Record extracts:

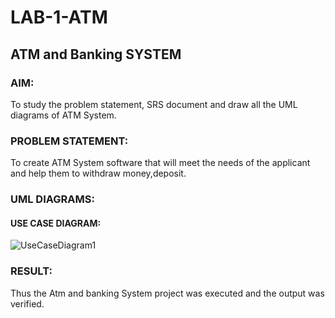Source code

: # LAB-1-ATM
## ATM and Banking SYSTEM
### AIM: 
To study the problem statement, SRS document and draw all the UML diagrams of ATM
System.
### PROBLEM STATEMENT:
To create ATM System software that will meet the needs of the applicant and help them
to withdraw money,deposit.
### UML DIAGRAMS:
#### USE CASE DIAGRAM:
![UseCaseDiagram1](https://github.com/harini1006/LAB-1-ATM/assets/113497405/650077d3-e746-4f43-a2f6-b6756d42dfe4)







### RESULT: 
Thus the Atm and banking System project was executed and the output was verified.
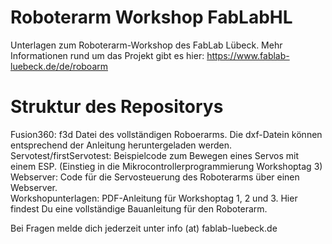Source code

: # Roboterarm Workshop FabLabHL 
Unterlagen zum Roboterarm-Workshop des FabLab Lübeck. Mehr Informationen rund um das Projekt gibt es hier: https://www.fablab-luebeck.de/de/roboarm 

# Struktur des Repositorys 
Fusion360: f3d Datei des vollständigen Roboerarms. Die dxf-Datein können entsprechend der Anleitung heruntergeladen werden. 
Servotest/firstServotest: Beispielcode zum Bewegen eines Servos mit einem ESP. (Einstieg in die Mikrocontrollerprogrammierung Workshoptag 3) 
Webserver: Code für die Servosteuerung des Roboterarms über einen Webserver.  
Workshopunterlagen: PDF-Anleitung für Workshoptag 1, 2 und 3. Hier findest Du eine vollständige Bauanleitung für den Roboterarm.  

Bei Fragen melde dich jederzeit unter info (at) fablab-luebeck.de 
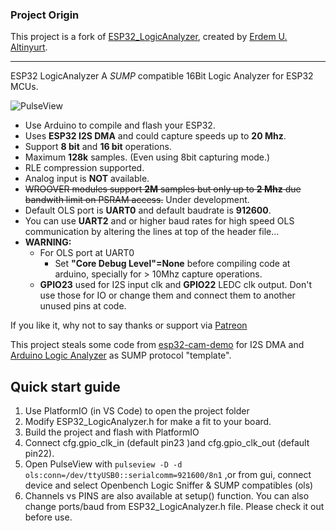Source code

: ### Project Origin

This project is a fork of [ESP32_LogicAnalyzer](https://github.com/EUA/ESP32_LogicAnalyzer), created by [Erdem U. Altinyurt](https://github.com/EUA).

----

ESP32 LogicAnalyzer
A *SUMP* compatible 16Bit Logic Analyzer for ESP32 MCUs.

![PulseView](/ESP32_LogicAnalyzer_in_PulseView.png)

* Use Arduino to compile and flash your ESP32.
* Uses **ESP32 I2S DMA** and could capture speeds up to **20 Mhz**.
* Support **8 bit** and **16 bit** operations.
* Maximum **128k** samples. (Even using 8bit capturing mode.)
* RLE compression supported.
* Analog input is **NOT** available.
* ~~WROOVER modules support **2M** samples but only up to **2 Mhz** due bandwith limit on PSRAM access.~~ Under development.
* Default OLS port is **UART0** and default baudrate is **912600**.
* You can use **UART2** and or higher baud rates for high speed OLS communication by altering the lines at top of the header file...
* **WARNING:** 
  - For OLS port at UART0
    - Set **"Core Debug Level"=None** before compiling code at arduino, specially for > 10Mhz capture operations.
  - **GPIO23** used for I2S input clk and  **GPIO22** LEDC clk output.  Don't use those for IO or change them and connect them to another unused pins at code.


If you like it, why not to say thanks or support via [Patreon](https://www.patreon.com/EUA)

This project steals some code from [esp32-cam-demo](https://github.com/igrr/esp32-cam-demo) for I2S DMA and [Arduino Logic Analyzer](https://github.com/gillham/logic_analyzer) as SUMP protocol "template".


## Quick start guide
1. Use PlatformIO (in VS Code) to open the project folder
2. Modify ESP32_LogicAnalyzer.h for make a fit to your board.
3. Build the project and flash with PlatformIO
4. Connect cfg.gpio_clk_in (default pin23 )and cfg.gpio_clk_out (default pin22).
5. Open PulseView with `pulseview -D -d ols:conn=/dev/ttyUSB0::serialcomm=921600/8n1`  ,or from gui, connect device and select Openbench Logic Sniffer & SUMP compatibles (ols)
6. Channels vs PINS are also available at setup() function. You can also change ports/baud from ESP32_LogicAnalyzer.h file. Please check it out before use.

Work order: Lines with the word "samples": copy each one from the data above.

Response:
* Maximum **128k** samples. (Even using 8bit capturing mode.)
* ~~WROOVER modules support **2M** samples but only up to **2 Mhz** due bandwith limit on PSRAM access.~~ Under development.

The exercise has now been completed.